* [Work to be completed]: Start at the line with "abuse this option!" in the records below, stop at the line with "email or not.", and return every line in that span exactly, the two end lines included.
──────
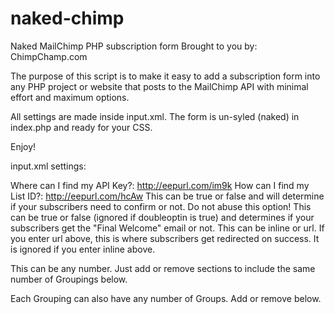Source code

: naked-chimp
=========== 

Naked MailChimp PHP subscription form Brought to you by: ChimpChamp.com

The purpose of this script is to make it easy to add a subscription form into any PHP project or website that posts to the MailChimp API with minimal effort and maximum options.

All settings are made inside input.xml. The form is un-syled (naked) in index.php and ready for your CSS.

Enjoy!


input.xml settings:


<apikey key="YOUR_API_KEY" /> Where can I find my API Key?: http://eepurl.com/im9k
<listid key="YOUR_LIST_ID" /> How can I find my List ID?: http://eepurl.com/hcAw
<doubleoptin  key="false" /> This can be true or false and will determine if your subscribers need to confirm or not. Do not abuse this option!
<welcomeemail key="true" /> This can be true or false (ignored if doubleoptin is true) and determines if your subscribers get the "Final Welcome" email or not.
<successtype  key="url" /> This can be inline or url.
<thankyouurl  key="http://ChimpChamp.com" /> If you enter url above, this is where subscribers get redirected on success. It is ignored if you enter inline above.

<totalgroupings key="2" /> This can be any number. Just add or remove sections to include the same number of Groupings below.

<grouping key="Grouping 1 Name" > Each Grouping can also have any number of Groups. Add or remove below.
   <group key="Group 1 Name" />
   <group key="Group 2 Name" />
</grouping>

<grouping key="Grouping 2 Name" >
   <group key="Group 1 Name" />
   <group key="Group 2 Name" />
   <group key="Group 3 Name" />
</grouping>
──────
* [Exercise output]:
<doubleoptin  key="false" /> This can be true or false and will determine if your subscribers need to confirm or not. Do not abuse this option!
<welcomeemail key="true" /> This can be true or false (ignored if doubleoptin is true) and determines if your subscribers get the "Final Welcome" email or not.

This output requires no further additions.